═════ Records to process

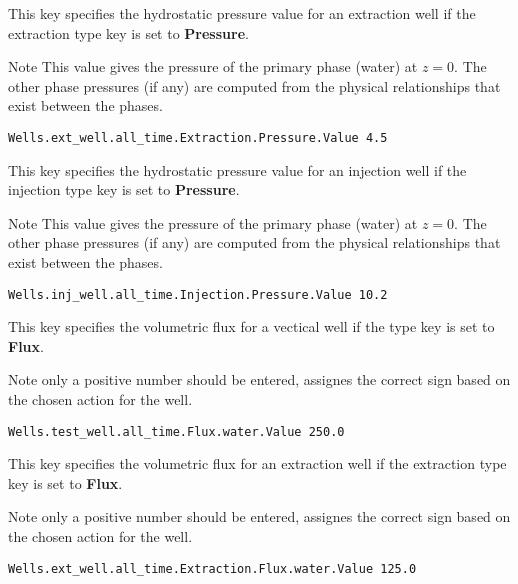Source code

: {
This key specifies the hydrostatic pressure value for an extraction well
if the extraction type key is set to {\bf Pressure}.

Note This value gives the pressure of the primary phase (water) at
$z=0$.  The other phase pressures (if any) are computed from the physical
relationships that exist between the phases.
}
\begin{display}\begin{verbatim}
Wells.ext_well.all_time.Extraction.Pressure.Value 4.5
\end{verbatim}\end{display}

{
This key specifies the hydrostatic pressure value for an injection well
if the injection type key is set to {\bf Pressure}.

Note This value gives the pressure of the primary phase (water) at
$z=0$.  The other phase pressures (if any) are computed from the physical
relationships that exist between the phases.
}
\begin{display}\begin{verbatim}
Wells.inj_well.all_time.Injection.Pressure.Value 10.2
\end{verbatim}\end{display}

{
This key specifies the volumetric flux for a vectical well if the type
key is set to {\bf Flux}.

Note only a positive number should be entered, \parflow{} assignes the
correct sign based on the chosen action for the well.
}
\begin{display}\begin{verbatim}
Wells.test_well.all_time.Flux.water.Value 250.0
\end{verbatim}\end{display}

{
This key specifies the volumetric flux for an extraction well if the
extraction type key is set to {\bf Flux}.

Note only a positive number should be entered, \parflow{} assignes the
correct sign based on the chosen action for the well.
}
\begin{display}\begin{verbatim}
Wells.ext_well.all_time.Extraction.Flux.water.Value 125.0
\end{verbatim}\end{display}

══════════

What to produce
Each record above must be retyped exactly. Omit the pictures.

Result
Source code

: {
This key specifies the hydrostatic pressure value for an extraction well
if the extraction type key is set to {\bf Pressure}.

Note This value gives the pressure of the primary phase (water) at
$z=0$.  The other phase pressures (if any) are computed from the physical
relationships that exist between the phases.
}
\begin{display}\begin{verbatim}
Wells.ext_well.all_time.Extraction.Pressure.Value 4.5
\end{verbatim}\end{display}

{
This key specifies the hydrostatic pressure value for an injection well
if the injection type key is set to {\bf Pressure}.

Note This value gives the pressure of the primary phase (water) at
$z=0$.  The other phase pressures (if any) are computed from the physical
relationships that exist between the phases.
}
\begin{display}\begin{verbatim}
Wells.inj_well.all_time.Injection.Pressure.Value 10.2
\end{verbatim}\end{display}

{
This key specifies the volumetric flux for a vectical well if the type
key is set to {\bf Flux}.

Note only a positive number should be entered, \parflow{} assignes the
correct sign based on the chosen action for the well.
}
\begin{display}\begin{verbatim}
Wells.test_well.all_time.Flux.water.Value 250.0
\end{verbatim}\end{display}

{
This key specifies the volumetric flux for an extraction well if the
extraction type key is set to {\bf Flux}.

Note only a positive number should be entered, \parflow{} assignes the
correct sign based on the chosen action for the well.
}
\begin{display}\begin{verbatim}
Wells.ext_well.all_time.Extraction.Flux.water.Value 125.0
\end{verbatim}\end{display}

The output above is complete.